» **What is needed**: Beneath this line are the data; copy exactly the part of them that opens with the line containing "<li>Deacon just had" and closes with the line containing "<li>It looks like", and only that part.

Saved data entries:
....
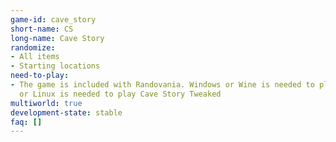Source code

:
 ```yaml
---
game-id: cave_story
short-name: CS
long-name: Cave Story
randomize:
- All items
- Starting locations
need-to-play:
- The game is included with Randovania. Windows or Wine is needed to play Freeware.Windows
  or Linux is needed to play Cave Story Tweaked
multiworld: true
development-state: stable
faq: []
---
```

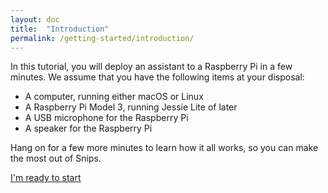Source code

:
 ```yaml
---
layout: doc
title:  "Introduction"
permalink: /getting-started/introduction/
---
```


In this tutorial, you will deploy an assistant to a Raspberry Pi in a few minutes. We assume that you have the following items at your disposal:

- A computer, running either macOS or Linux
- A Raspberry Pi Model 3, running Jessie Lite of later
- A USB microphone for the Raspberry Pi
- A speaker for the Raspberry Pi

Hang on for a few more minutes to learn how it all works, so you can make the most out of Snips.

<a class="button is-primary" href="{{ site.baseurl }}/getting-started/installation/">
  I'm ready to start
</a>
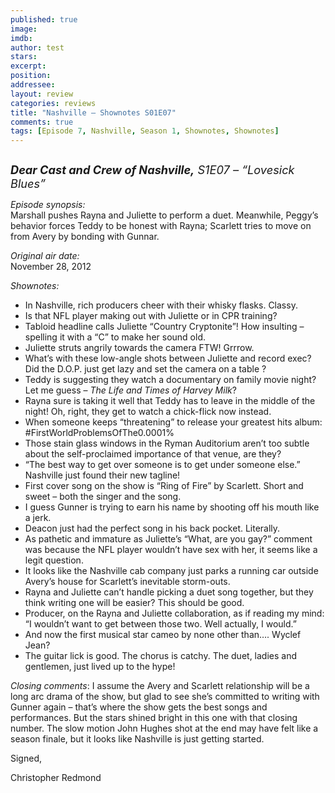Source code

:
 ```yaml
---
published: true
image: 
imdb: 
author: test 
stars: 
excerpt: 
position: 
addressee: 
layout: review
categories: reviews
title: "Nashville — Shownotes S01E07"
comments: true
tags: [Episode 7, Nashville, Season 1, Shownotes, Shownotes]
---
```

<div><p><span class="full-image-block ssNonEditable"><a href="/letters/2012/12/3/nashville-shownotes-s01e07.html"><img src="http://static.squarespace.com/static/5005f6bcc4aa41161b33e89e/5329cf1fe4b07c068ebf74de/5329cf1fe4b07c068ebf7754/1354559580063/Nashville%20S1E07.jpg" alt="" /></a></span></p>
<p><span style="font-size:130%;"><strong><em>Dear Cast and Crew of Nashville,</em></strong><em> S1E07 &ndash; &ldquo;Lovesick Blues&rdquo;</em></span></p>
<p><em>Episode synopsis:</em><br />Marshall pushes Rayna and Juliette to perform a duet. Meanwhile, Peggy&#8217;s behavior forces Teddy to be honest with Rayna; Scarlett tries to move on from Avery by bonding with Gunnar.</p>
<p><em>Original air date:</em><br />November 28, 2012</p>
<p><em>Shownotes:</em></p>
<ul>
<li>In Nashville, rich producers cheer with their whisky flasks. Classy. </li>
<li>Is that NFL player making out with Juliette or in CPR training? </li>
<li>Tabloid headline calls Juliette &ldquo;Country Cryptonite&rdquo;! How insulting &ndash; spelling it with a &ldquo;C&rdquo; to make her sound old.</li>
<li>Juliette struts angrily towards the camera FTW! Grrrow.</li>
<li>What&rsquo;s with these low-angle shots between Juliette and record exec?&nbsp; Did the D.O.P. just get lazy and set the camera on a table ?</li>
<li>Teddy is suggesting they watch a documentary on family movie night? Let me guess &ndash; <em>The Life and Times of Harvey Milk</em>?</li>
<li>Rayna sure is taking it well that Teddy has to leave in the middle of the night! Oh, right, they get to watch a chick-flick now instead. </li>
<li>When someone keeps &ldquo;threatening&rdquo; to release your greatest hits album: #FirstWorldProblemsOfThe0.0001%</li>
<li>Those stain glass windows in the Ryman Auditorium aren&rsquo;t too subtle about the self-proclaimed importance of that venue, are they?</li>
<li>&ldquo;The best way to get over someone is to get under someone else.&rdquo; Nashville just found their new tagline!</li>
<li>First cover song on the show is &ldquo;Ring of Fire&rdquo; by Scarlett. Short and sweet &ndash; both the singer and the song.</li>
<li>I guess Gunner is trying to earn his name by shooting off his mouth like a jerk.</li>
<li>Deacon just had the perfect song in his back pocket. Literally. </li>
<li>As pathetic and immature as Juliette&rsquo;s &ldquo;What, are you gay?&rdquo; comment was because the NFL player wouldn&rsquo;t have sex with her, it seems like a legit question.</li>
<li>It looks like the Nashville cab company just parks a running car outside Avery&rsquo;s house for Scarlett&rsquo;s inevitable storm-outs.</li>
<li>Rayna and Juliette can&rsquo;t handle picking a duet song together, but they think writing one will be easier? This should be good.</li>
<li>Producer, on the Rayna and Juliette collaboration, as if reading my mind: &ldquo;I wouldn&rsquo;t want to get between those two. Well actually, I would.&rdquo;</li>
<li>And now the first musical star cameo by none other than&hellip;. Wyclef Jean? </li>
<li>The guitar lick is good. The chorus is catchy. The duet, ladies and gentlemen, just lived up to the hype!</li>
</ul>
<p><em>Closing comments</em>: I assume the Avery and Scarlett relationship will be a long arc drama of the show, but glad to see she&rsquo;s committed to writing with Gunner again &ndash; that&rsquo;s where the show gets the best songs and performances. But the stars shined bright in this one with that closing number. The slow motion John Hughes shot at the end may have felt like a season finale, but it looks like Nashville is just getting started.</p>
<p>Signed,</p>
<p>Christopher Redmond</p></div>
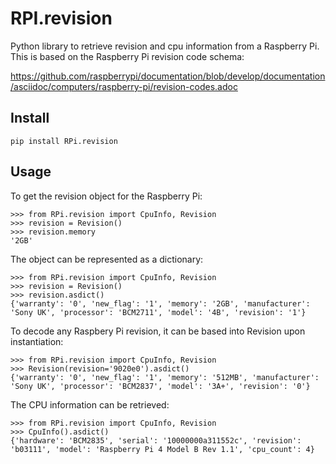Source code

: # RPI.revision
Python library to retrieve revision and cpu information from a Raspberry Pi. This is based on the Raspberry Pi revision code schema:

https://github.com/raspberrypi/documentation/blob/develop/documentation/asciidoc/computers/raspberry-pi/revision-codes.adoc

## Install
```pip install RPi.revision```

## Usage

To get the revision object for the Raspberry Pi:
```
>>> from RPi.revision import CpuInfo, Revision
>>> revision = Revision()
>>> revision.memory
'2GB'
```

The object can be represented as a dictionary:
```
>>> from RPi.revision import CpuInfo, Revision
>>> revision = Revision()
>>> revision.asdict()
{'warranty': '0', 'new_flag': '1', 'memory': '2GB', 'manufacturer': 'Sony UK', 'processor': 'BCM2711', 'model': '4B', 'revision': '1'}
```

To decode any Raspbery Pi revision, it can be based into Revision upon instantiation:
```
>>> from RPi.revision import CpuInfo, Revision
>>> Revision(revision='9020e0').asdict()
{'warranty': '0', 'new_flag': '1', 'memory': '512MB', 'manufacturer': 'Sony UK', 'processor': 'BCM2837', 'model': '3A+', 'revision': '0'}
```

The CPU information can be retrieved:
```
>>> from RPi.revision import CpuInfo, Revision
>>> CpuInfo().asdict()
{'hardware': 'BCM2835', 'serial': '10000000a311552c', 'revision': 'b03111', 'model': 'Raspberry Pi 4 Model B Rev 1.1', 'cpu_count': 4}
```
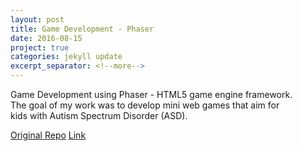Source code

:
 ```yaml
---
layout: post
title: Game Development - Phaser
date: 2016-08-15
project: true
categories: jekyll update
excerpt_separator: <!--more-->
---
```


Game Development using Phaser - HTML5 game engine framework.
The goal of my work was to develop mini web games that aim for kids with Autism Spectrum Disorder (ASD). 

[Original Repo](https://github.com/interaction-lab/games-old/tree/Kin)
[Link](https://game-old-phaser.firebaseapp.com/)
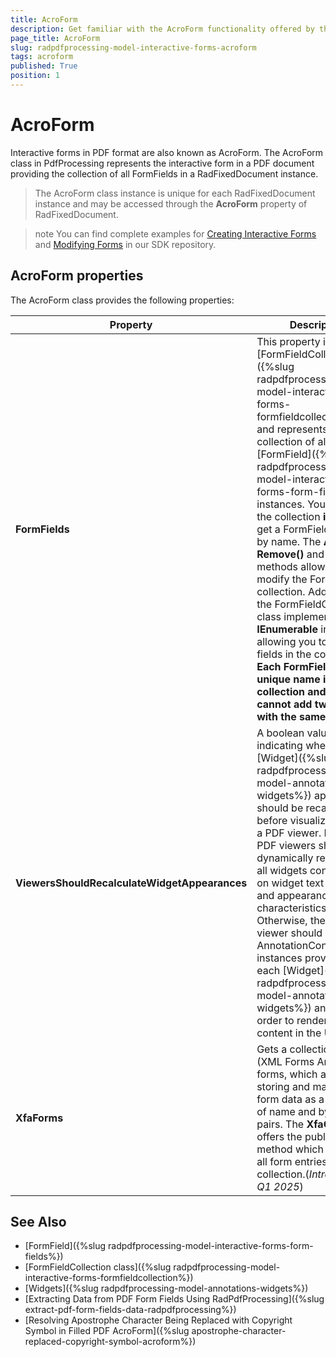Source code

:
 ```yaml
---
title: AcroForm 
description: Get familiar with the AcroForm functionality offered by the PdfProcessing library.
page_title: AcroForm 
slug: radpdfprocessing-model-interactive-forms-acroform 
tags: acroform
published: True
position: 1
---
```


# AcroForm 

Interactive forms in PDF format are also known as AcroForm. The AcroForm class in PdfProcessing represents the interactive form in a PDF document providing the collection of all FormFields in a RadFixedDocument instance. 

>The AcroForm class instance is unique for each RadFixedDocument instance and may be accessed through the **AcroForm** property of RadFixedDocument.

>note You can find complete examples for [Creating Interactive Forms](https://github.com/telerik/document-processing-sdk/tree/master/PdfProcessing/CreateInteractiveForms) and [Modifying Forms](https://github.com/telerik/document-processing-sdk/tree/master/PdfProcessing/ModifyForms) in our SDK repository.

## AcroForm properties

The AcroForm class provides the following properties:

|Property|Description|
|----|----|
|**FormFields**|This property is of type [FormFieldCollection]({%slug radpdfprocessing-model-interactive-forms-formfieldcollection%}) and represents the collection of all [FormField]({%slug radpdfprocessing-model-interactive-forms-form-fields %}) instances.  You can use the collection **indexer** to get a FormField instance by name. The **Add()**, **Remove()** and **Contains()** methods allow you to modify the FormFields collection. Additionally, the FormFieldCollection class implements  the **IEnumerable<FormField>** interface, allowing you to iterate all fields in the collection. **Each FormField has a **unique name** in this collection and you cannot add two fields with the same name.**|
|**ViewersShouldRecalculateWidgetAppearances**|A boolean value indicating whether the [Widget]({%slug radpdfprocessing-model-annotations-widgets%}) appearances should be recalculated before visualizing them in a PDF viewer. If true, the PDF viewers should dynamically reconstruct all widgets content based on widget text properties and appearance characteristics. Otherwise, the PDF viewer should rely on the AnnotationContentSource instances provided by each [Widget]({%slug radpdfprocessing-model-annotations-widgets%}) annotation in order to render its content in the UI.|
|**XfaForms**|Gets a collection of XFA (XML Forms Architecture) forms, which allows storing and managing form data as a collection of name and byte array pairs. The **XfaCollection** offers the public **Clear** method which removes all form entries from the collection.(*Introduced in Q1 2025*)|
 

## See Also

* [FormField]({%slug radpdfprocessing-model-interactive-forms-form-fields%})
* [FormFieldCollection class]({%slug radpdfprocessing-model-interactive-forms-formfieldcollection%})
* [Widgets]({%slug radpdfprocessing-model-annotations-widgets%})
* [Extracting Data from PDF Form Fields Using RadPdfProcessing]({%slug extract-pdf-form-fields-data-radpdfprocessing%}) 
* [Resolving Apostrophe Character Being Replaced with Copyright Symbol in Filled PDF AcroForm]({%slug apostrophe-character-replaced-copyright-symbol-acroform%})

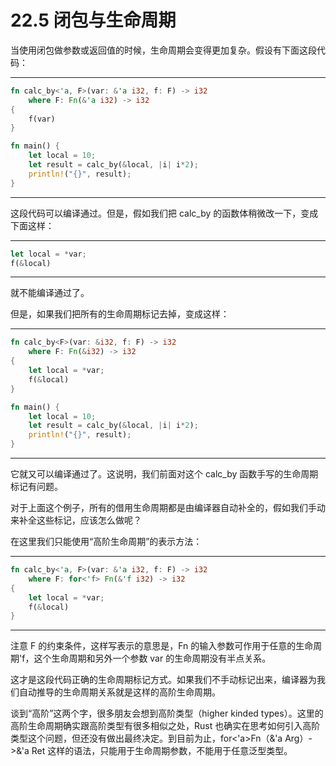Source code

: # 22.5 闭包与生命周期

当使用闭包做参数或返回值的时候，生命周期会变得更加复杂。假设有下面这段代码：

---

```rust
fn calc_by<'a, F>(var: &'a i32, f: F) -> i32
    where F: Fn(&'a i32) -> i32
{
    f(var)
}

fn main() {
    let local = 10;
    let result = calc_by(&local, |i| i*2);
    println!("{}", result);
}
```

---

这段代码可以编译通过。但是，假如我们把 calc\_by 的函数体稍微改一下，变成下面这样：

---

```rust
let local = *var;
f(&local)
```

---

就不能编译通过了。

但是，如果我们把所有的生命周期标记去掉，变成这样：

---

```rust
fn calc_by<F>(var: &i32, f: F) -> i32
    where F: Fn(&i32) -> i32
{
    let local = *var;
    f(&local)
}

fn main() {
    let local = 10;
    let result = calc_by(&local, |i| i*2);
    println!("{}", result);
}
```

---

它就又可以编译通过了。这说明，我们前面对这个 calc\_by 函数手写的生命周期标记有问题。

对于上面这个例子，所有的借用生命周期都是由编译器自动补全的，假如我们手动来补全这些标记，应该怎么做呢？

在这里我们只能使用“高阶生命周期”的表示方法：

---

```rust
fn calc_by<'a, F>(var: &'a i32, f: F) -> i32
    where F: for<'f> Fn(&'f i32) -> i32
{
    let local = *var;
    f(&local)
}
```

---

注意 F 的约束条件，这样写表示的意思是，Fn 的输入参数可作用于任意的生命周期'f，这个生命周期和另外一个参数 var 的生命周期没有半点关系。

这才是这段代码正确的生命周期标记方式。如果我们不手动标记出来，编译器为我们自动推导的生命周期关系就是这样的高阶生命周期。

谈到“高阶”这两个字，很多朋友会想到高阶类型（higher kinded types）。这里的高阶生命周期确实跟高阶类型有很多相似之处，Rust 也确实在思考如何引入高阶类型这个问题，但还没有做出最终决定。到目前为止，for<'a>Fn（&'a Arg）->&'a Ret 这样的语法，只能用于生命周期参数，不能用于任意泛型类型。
....
» **Answer**:
<li>Deacon just had the perfect song in his back pocket. Literally. </li>
<li>As pathetic and immature as Juliette&rsquo;s &ldquo;What, are you gay?&rdquo; comment was because the NFL player wouldn&rsquo;t have sex with her, it seems like a legit question.</li>
<li>It looks like the Nashville cab company just parks a running car outside Avery&rsquo;s house for Scarlett&rsquo;s inevitable storm-outs.</li>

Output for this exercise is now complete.